Provided entries:
━━━━━━━━━━━━━━━━━━━━━━━━━━━━━━

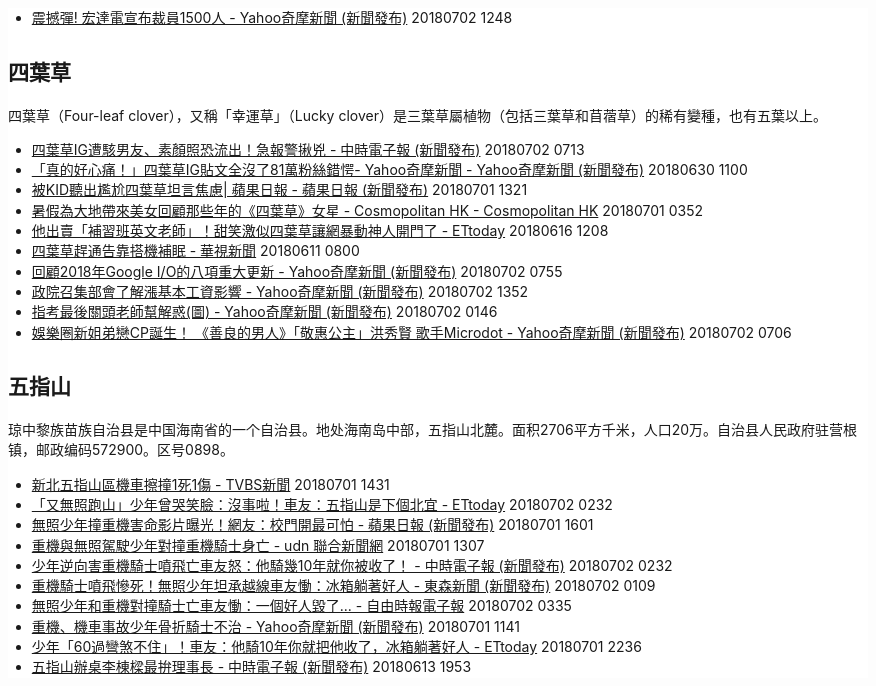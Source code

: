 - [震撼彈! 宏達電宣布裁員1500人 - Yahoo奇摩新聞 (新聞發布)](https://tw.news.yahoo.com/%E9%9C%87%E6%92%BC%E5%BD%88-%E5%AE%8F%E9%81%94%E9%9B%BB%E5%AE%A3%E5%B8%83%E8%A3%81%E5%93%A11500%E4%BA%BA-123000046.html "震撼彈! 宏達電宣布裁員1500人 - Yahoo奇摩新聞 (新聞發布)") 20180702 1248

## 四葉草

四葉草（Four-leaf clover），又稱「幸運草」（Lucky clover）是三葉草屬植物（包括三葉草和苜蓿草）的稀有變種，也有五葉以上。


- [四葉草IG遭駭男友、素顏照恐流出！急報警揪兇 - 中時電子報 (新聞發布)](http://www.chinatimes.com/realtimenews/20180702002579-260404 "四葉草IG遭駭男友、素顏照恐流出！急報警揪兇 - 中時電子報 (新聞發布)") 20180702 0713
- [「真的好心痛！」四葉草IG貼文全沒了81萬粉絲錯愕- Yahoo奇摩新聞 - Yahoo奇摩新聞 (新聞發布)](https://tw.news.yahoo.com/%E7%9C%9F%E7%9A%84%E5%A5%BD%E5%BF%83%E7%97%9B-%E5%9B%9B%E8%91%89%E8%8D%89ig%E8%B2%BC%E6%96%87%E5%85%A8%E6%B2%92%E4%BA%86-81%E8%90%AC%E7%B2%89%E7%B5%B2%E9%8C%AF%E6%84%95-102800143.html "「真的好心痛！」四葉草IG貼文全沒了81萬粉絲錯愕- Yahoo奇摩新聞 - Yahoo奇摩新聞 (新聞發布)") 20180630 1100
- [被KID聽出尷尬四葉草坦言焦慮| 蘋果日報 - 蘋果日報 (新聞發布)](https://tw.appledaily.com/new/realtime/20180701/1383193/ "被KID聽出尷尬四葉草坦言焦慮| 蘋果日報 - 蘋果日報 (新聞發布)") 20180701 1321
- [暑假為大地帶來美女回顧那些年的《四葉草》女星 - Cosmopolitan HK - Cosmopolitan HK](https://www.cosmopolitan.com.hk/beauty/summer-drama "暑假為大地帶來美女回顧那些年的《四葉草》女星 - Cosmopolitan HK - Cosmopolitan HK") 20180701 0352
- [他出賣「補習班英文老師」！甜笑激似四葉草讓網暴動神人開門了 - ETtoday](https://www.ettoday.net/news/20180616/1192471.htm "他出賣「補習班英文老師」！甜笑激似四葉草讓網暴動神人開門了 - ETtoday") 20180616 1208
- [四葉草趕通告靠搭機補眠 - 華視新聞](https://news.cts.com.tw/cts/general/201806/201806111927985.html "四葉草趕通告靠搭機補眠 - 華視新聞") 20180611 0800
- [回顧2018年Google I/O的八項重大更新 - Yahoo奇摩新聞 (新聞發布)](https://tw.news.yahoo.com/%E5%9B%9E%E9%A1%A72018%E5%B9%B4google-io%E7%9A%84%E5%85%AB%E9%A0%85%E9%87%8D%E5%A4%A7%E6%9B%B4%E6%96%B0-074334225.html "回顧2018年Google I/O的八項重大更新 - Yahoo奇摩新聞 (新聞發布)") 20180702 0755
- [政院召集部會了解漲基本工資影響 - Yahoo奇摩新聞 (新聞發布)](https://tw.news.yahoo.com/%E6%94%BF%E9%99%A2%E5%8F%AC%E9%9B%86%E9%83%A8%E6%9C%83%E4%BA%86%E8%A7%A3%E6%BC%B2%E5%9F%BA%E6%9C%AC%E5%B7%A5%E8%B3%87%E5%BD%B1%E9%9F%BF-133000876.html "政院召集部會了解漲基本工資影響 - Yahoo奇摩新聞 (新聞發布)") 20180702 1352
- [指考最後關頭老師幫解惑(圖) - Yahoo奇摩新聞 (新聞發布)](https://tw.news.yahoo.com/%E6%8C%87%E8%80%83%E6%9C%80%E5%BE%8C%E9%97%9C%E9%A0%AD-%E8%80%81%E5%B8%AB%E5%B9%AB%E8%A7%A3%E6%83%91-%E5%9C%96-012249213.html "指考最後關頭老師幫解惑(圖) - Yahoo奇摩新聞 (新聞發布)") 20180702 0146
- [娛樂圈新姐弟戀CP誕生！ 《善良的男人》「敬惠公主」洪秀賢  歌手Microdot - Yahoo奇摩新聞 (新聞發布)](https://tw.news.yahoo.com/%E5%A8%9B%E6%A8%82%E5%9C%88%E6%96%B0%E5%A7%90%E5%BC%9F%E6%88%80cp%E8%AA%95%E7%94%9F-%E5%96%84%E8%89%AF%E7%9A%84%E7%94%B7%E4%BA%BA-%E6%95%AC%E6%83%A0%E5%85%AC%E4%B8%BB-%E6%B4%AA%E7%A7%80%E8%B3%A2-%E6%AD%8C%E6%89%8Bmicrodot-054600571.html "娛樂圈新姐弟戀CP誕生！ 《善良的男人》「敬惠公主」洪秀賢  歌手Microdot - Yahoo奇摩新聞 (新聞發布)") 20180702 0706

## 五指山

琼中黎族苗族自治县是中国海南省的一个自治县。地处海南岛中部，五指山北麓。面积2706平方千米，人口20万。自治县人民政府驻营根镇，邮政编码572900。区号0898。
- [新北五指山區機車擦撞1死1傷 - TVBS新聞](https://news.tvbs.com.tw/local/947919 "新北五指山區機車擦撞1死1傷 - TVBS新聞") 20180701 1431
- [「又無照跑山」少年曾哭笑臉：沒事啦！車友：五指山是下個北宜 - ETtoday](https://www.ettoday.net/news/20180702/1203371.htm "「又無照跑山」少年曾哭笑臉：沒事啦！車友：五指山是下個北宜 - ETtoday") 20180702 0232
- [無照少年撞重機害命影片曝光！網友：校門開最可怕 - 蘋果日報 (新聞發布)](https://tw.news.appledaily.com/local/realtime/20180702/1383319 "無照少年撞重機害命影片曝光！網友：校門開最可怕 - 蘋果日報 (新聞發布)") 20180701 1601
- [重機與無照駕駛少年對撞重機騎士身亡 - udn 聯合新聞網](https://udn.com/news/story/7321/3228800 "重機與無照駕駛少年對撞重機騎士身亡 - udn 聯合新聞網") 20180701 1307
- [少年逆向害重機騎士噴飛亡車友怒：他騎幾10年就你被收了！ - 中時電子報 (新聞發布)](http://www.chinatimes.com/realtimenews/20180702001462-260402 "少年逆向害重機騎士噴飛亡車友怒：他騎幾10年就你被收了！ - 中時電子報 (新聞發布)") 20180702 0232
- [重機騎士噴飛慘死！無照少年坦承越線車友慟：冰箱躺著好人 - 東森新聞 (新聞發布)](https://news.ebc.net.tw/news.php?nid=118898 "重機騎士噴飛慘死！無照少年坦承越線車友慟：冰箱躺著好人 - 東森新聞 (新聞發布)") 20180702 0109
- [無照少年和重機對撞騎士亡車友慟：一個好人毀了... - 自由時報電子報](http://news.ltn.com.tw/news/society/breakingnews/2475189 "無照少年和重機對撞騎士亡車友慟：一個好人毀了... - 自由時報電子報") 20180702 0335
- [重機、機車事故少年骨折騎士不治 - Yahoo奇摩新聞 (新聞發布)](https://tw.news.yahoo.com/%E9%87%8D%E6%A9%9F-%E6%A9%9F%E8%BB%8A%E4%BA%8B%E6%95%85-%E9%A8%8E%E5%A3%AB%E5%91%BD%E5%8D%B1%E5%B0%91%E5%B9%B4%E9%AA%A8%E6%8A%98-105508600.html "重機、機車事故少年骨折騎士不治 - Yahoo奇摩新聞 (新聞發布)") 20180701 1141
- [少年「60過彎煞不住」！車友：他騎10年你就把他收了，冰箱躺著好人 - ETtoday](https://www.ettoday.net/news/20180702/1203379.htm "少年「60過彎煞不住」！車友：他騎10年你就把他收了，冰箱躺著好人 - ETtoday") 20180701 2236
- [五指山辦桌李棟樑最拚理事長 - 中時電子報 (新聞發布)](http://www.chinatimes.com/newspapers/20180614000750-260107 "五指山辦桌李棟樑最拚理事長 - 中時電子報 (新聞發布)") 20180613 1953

━━━━━━━━━━━━━━━━━━━━━━━━━━━━━━

Aim of the task: Copy word for word every line from the start of the material through the line holding "- [四葉草IG遭駭男友、素顏照恐流出！急報警揪兇 - 中時電子報". The pictures are not part of the copy.

Output for this task:
Source code

: - [震撼彈! 宏達電宣布裁員1500人 - Yahoo奇摩新聞 (新聞發布)](https://tw.news.yahoo.com/%E9%9C%87%E6%92%BC%E5%BD%88-%E5%AE%8F%E9%81%94%E9%9B%BB%E5%AE%A3%E5%B8%83%E8%A3%81%E5%93%A11500%E4%BA%BA-123000046.html "震撼彈! 宏達電宣布裁員1500人 - Yahoo奇摩新聞 (新聞發布)") 20180702 1248

## 四葉草

四葉草（Four-leaf clover），又稱「幸運草」（Lucky clover）是三葉草屬植物（包括三葉草和苜蓿草）的稀有變種，也有五葉以上。


- [四葉草IG遭駭男友、素顏照恐流出！急報警揪兇 - 中時電子報 (新聞發布)](http://www.chinatimes.com/realtimenews/20180702002579-260404 "四葉草IG遭駭男友、素顏照恐流出！急報警揪兇 - 中時電子報 (新聞發布)") 20180702 0713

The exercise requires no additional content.